King Mob (kingxmob666) | 11 comments Oh gosh... I guess it's because I've been anti-authoritarian since I was a young child and I never seemed to fit in anywhere. I have ADHD, I was socially inept, and was kind of naturally averse to being made to do things (like schoolwork) against my will. I, for most of my life, couldn't find anything to identify with until I found punk rock music which introduced me to radical left-wing politics. Long story short, I found anarchism and started hitch hiking and riding freight trains around the U.S. I wasn't particularly engaged with dense, unfriendly political theory for a long time as an anarchist, though. I found my niche in a kind of anarcho-primitivist way because of this. As I got older and stopped drinking as much, I started to familiarize myself more with theory and really started to engage intellectually. I've grown out of those out-dated beliefs and have since come to find where I stand politically, economically, and philosophically. It's been a hard time learning but I can confidently and happily say that I'm an individualist green anarcho-communist. If that confuses you, just ask.

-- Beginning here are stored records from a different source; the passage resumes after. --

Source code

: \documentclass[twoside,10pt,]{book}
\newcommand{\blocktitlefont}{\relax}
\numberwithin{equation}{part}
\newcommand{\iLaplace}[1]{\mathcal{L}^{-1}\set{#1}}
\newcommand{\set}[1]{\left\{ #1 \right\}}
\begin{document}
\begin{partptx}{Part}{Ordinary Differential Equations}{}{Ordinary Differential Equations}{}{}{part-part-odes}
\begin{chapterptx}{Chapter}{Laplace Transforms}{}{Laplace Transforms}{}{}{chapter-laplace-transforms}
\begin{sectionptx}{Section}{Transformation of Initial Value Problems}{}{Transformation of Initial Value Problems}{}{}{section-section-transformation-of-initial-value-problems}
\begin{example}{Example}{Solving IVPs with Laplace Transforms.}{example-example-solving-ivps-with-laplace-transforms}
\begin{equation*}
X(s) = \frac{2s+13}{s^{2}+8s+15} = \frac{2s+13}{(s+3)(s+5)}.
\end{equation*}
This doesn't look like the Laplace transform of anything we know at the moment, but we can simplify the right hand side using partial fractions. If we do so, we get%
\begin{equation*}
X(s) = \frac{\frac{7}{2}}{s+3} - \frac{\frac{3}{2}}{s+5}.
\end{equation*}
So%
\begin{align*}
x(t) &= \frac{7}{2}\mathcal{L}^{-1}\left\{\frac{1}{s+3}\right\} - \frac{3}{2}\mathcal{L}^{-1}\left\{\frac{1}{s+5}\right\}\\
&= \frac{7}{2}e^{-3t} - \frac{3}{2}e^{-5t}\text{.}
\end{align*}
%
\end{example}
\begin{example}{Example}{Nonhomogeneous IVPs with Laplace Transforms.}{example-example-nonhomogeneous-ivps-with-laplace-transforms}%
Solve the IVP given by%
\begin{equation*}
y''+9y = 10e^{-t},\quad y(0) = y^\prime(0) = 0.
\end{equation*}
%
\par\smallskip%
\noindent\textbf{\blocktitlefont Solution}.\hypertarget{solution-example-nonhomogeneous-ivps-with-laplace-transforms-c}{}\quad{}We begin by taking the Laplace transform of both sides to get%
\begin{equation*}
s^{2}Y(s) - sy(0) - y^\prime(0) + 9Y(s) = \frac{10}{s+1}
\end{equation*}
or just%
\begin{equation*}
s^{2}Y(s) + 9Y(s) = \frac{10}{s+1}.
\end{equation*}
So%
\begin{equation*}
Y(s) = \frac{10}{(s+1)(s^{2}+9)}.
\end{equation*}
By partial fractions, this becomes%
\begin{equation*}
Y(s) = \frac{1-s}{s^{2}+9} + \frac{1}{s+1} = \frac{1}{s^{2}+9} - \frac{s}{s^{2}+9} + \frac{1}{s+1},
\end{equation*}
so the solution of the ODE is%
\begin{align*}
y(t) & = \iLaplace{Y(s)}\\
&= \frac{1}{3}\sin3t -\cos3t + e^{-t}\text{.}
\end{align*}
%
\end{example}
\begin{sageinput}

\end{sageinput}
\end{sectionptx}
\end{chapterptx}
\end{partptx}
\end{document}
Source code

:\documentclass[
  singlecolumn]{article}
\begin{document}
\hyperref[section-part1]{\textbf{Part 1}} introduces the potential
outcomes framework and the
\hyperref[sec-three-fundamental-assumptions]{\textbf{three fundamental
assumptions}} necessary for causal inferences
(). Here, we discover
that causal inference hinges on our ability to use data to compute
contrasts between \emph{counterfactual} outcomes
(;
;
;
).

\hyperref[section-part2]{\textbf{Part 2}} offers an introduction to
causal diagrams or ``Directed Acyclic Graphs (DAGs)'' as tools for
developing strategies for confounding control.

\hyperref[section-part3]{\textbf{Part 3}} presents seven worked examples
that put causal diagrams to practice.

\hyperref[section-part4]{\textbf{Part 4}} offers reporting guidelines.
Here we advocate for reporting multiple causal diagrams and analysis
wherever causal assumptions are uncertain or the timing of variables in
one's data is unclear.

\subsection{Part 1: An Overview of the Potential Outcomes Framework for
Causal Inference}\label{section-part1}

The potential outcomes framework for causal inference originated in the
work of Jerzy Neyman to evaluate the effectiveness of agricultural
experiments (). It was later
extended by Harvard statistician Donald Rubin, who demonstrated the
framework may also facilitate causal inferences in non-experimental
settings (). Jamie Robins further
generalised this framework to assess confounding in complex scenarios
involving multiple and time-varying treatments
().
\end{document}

message 7: by Travis (new)

Travis | 1 comments I believe that trusting each other is the foundation of civilization, and that government and culture based on trust and focused on the maximization of trust is far from a radical vision.
I was introduced to the practice of anarchy through SF Bay Area hackerspaces: mainly Noisebridge. I dissent from some of the core practices of anarchist groups though, believing that specialization, and intentionally following specialists, is necessary for functional anarchism.


message 8: by Sarah (new)

Sarah Karasek | 1 comments I'm still somewhere around socdem/demsoc when I feel the need to label myself, but I don't think either of those has all the answers. In a utopia, anarchism is the answer. I'm exploring the in between and as many ideas as I can find. A Beautiful Resistance (aka Gods and Radicals) is what gave me interest in anarchism as a real possibility and not just a dream.


message 9: by Rikki (new)

Rikki King (kingweirdo) | 1 comments I feel like I largely believed anarchist principles for most of my adult life, but resisted calling myself an anarchist for a long time for fear of seeming like an edge lord. Around the time I turned 27, also around the time I got involved with the Occupy movement, I started meeting a lot of leftists and radicals with very specific labels (I was not well versed in philosophy or theory), and found i had the most in common, morally, with the anarchists.